Nature, both human and environmental, goes slow.

Excerpt from Less Helping Them, More Healing You: The Transcendent Gifts of an Ancient Spiritual Practice, by Jean P. Kelly

FROM AS EARLY as I can remember, I hurried—thinking fast, talking fast, walking fast, eating fast. Patience is a virtue, but not mine, until I was required to accept the pace of nature. From the moment I first indulged the human impulse to cultivate — caring for fellow humans or flora and fauna—I signed a contract with an immutable timeline. New life of any kind, growing inside a human body or coaxed from the earth, emerges slowly, according to a cosmic clock and without regard for even the most intense impatience. Anyone who has taught or mentored anyone, whether a child or an employee, knows that attempts to rush maturity imperils the end results: both sustainable growth and the satisfaction of witnessing it firsthand. Nature, both human and environmental, goes slow.

In the practice of Spiritual Reading, transitioning from meditation—summoning and serving, to contemplation—slowing and stilling, cannot be forced nor rushed. We must lose track of time, just as we do whenever we are immersed in an activity we love. When in nature—in my garden, I mark minutes only by the position of the sun relative to the scale of my ambition for the day. In that way, I experience a bit of eternity. Timelessness is an enticement to go slow, to surrender my agenda.

To this day, nothing centers and slows me faster than feet on earth and skin in sun. Immersion in the natural world, whether walking in a meadow or hiking a gorge, has provided spiritual connection for centuries. “Creation is the song of God,” wrote medieval abbess Hildegard of Bingen, also an herbalist and healer.
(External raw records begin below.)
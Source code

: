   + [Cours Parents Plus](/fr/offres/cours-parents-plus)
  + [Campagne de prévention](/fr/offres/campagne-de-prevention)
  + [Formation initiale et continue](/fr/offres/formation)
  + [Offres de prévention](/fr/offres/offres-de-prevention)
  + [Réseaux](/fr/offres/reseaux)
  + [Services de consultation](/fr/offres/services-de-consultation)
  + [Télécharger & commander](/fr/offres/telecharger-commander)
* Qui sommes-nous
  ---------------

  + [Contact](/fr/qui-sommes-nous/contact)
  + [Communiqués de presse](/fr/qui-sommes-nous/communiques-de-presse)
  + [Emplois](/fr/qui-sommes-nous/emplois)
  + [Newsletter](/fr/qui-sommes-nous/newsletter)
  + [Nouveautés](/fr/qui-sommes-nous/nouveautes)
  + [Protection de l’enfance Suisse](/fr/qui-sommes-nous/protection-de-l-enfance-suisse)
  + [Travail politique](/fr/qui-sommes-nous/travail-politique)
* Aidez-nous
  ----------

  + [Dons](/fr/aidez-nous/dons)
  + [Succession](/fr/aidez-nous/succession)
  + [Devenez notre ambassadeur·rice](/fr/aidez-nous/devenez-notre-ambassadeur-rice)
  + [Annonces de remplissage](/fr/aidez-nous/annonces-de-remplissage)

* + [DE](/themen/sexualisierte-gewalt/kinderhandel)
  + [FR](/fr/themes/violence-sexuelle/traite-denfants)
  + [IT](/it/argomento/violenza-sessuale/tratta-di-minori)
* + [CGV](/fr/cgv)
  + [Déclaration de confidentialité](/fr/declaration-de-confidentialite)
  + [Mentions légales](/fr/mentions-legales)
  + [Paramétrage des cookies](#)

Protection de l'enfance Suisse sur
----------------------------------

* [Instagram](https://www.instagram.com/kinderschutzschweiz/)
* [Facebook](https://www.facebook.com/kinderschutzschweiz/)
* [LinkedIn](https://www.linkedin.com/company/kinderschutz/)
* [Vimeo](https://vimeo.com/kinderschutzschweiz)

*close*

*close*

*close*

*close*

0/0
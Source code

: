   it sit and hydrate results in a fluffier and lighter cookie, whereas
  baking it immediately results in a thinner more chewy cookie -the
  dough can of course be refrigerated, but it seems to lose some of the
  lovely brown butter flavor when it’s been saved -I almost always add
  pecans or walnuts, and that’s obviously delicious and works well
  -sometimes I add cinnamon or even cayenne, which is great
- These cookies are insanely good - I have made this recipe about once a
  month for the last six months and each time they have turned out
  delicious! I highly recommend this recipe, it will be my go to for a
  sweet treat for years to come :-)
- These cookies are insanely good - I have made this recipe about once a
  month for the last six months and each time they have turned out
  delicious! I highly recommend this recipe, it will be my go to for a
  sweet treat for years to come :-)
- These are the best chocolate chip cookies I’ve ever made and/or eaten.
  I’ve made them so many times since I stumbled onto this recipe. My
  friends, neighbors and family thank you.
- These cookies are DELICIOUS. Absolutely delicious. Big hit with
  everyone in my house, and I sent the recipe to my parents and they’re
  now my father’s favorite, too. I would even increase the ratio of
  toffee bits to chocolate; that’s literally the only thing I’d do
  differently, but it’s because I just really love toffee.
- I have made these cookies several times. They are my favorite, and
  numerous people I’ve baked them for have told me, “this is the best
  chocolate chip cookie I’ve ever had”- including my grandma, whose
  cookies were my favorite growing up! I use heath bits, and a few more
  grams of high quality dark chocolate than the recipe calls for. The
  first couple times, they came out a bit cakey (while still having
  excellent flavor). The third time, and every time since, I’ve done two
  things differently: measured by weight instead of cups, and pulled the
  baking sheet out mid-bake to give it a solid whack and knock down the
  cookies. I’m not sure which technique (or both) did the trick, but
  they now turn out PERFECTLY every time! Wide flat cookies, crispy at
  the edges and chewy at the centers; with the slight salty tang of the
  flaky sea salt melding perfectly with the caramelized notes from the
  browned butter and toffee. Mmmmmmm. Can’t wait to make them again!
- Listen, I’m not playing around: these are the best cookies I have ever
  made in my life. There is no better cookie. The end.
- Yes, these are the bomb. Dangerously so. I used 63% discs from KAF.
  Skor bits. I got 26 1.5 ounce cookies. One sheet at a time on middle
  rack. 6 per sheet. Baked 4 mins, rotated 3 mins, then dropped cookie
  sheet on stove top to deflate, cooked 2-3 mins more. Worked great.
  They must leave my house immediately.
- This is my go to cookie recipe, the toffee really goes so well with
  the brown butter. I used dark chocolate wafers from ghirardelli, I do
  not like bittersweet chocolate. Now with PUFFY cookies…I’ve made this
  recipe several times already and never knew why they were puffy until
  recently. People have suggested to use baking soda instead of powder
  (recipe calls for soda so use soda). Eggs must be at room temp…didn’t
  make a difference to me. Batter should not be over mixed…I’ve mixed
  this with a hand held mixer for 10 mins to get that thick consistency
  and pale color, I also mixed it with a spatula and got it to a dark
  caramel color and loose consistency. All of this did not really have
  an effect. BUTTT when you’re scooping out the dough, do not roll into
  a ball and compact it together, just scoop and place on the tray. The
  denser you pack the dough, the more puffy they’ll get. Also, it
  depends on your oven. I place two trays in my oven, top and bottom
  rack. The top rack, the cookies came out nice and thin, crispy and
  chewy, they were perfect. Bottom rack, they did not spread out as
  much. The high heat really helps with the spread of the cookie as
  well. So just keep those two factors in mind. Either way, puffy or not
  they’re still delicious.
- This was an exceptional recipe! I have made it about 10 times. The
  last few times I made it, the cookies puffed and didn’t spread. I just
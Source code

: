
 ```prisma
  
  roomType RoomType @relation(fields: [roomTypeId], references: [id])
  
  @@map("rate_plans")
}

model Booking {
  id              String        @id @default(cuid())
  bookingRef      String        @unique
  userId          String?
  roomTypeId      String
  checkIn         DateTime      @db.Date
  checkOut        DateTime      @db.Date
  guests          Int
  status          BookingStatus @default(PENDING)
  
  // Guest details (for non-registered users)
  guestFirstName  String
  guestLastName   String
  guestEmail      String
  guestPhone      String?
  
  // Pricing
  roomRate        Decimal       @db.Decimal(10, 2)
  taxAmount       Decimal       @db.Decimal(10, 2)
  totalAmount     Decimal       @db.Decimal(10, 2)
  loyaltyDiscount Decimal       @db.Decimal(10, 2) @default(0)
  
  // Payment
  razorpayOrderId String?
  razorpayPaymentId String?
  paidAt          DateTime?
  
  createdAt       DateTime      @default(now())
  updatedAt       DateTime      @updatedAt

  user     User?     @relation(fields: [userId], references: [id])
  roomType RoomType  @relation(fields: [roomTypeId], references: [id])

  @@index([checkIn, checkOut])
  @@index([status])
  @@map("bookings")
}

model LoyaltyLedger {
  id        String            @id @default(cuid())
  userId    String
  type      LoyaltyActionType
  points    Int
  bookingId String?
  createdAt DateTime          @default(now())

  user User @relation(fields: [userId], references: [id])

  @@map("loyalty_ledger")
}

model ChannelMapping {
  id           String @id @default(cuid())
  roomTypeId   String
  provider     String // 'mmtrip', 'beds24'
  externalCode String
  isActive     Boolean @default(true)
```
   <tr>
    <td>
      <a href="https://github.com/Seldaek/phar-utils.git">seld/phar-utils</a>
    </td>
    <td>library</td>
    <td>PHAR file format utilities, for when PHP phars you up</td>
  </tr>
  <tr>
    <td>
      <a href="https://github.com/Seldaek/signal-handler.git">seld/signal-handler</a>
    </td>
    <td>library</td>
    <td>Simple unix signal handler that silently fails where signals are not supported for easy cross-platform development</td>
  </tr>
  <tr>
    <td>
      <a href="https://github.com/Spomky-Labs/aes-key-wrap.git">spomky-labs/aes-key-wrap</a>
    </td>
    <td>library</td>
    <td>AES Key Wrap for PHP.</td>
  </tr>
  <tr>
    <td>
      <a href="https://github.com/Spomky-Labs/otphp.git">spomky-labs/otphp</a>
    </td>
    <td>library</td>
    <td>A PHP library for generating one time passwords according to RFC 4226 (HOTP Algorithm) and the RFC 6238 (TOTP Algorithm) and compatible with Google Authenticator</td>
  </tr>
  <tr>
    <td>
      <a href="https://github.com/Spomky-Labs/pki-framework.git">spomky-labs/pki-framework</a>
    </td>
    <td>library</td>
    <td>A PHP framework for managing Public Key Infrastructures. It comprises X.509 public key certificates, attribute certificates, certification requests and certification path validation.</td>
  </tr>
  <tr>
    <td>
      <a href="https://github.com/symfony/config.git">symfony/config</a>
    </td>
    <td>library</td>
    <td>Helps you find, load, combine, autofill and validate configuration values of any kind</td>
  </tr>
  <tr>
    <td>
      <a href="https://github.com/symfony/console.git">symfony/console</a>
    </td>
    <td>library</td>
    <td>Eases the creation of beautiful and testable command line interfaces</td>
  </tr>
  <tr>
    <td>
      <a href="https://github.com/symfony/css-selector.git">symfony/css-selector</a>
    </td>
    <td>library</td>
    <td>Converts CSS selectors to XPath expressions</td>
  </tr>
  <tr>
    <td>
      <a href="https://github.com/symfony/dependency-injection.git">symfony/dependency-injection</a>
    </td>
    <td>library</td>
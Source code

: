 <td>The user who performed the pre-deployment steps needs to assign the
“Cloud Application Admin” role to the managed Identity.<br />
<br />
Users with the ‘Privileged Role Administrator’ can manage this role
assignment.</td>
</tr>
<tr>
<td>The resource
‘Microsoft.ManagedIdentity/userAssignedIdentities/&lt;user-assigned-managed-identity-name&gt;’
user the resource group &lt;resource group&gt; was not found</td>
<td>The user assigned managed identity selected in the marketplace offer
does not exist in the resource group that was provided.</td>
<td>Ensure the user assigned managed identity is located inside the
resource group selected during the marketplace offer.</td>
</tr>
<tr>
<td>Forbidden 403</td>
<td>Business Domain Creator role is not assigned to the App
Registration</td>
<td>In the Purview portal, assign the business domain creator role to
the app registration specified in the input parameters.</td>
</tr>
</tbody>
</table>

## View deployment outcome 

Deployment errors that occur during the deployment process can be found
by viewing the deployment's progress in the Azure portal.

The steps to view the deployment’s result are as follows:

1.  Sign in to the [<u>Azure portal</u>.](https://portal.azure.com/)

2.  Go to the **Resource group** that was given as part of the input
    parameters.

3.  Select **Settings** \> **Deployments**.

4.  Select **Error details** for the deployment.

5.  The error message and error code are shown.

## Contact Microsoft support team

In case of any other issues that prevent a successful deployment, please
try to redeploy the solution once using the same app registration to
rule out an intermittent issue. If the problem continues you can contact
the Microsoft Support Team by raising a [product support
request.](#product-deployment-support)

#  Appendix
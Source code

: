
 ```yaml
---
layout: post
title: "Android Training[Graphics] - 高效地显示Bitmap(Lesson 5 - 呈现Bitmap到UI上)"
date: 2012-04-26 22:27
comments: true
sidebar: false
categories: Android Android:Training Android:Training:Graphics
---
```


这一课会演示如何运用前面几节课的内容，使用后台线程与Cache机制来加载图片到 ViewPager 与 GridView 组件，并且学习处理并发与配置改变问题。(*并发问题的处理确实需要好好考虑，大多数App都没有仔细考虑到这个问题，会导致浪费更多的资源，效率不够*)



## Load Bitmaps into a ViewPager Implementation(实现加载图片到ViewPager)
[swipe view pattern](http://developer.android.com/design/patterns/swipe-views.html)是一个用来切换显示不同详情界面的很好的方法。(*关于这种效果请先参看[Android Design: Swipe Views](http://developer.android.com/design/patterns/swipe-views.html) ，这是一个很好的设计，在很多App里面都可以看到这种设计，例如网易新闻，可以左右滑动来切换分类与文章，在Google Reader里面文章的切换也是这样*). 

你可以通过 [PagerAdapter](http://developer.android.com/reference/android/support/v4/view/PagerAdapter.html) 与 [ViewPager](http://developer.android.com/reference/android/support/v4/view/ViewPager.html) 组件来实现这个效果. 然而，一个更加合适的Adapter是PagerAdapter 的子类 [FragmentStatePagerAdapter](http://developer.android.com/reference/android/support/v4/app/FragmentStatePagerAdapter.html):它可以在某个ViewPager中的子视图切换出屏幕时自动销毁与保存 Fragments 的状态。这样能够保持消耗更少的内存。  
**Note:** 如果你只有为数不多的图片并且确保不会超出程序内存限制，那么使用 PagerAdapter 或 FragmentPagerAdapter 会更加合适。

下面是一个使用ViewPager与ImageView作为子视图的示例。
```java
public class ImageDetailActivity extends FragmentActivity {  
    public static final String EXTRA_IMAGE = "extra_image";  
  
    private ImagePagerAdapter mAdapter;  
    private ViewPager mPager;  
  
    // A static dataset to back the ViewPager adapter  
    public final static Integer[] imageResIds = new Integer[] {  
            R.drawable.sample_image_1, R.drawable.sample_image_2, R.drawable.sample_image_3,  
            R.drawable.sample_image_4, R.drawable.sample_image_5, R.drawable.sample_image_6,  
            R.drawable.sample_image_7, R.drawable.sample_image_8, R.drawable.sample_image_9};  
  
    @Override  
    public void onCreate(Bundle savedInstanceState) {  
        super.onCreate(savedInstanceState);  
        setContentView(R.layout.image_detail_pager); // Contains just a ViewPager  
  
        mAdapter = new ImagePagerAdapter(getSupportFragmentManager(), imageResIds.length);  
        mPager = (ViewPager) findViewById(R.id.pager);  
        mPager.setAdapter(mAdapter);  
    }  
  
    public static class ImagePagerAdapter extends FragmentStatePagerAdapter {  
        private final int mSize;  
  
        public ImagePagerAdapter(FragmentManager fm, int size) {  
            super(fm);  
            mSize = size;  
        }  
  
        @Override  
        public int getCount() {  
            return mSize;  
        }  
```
She taught that being out of sync with the beauty and fecundity of nature is to deny the force which enlivens body and soul. She called this force viriditas, the Latin word for “greenness.” We are not above nature, but an intimate part of it. In the wonder and splendor of nature, she saw a divine underpinning that sustained not only the earth but also the cosmos.

To this day, nothing centers and slows me faster than feet on earth and skin in sun.